WHAT THE TASK ASKS:
Return every record exactly. Omit nothing.

SOURCE DATA:

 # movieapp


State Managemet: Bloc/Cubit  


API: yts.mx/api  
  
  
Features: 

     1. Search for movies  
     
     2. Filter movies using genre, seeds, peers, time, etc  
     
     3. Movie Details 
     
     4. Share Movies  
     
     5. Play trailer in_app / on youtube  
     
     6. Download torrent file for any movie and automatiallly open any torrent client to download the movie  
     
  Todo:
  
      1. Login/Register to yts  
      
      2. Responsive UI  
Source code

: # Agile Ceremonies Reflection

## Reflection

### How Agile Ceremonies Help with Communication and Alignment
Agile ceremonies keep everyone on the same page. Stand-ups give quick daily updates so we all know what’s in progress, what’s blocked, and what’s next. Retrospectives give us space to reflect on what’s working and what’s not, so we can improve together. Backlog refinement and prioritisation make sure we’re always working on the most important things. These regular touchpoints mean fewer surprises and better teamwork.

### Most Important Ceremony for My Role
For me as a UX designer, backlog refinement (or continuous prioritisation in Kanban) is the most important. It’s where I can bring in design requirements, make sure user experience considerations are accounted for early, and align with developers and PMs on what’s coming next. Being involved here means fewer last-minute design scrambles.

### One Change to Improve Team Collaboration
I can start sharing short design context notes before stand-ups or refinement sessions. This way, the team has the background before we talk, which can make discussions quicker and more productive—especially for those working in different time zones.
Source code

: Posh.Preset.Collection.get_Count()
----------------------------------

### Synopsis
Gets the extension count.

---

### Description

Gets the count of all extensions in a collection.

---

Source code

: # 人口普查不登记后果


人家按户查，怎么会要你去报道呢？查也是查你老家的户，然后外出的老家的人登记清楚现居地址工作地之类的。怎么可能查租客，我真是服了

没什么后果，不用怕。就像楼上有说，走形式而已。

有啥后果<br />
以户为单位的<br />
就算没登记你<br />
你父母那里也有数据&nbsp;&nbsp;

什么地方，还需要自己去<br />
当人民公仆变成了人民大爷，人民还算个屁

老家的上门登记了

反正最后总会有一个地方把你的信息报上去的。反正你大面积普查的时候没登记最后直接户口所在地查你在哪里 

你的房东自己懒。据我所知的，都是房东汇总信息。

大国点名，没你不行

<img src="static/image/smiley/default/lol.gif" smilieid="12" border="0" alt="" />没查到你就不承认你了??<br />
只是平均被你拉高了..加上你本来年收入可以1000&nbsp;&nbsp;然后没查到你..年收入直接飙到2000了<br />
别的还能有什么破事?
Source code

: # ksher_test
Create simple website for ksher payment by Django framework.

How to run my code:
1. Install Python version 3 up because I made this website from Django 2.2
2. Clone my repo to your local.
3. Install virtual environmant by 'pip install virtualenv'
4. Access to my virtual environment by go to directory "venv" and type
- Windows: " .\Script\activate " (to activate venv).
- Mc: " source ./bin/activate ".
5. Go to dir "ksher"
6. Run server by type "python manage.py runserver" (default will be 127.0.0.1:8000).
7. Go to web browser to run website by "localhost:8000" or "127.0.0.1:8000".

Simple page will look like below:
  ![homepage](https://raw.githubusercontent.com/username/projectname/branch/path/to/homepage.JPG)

REPLY:
 # movieapp


State Managemet: Bloc/Cubit  


API: yts.mx/api  
  
  
Features: 

     1. Search for movies  
     
     2. Filter movies using genre, seeds, peers, time, etc  
     
     3. Movie Details 
     
     4. Share Movies  
     
     5. Play trailer in_app / on youtube  
     
     6. Download torrent file for any movie and automatiallly open any torrent client to download the movie  
     
  Todo:
  
      1. Login/Register to yts  
      
      2. Responsive UI  
Source code

: # Agile Ceremonies Reflection

## Reflection

### How Agile Ceremonies Help with Communication and Alignment
Agile ceremonies keep everyone on the same page. Stand-ups give quick daily updates so we all know what’s in progress, what’s blocked, and what’s next. Retrospectives give us space to reflect on what’s working and what’s not, so we can improve together. Backlog refinement and prioritisation make sure we’re always working on the most important things. These regular touchpoints mean fewer surprises and better teamwork.

### Most Important Ceremony for My Role
For me as a UX designer, backlog refinement (or continuous prioritisation in Kanban) is the most important. It’s where I can bring in design requirements, make sure user experience considerations are accounted for early, and align with developers and PMs on what’s coming next. Being involved here means fewer last-minute design scrambles.

### One Change to Improve Team Collaboration
I can start sharing short design context notes before stand-ups or refinement sessions. This way, the team has the background before we talk, which can make discussions quicker and more productive—especially for those working in different time zones.
Source code

: Posh.Preset.Collection.get_Count()
----------------------------------

### Synopsis
Gets the extension count.

---

### Description

Gets the count of all extensions in a collection.

---

Source code

: # 人口普查不登记后果


人家按户查，怎么会要你去报道呢？查也是查你老家的户，然后外出的老家的人登记清楚现居地址工作地之类的。怎么可能查租客，我真是服了

没什么后果，不用怕。就像楼上有说，走形式而已。

有啥后果<br />
以户为单位的<br />
就算没登记你<br />
你父母那里也有数据&nbsp;&nbsp;

什么地方，还需要自己去<br />
当人民公仆变成了人民大爷，人民还算个屁

老家的上门登记了

反正最后总会有一个地方把你的信息报上去的。反正你大面积普查的时候没登记最后直接户口所在地查你在哪里 

你的房东自己懒。据我所知的，都是房东汇总信息。

大国点名，没你不行

<img src="static/image/smiley/default/lol.gif" smilieid="12" border="0" alt="" />没查到你就不承认你了??<br />
只是平均被你拉高了..加上你本来年收入可以1000&nbsp;&nbsp;然后没查到你..年收入直接飙到2000了<br />
别的还能有什么破事?
Source code

: # ksher_test
Create simple website for ksher payment by Django framework.

How to run my code:
1. Install Python version 3 up because I made this website from Django 2.2
2. Clone my repo to your local.
3. Install virtual environmant by 'pip install virtualenv'
4. Access to my virtual environment by go to directory "venv" and type
- Windows: " .\Script\activate " (to activate venv).
- Mc: " source ./bin/activate ".
5. Go to dir "ksher"
6. Run server by type "python manage.py runserver" (default will be 127.0.0.1:8000).
7. Go to web browser to run website by "localhost:8000" or "127.0.0.1:8000".

Simple page will look like below:
  ![homepage](https://raw.githubusercontent.com/username/projectname/branch/path/to/homepage.JPG)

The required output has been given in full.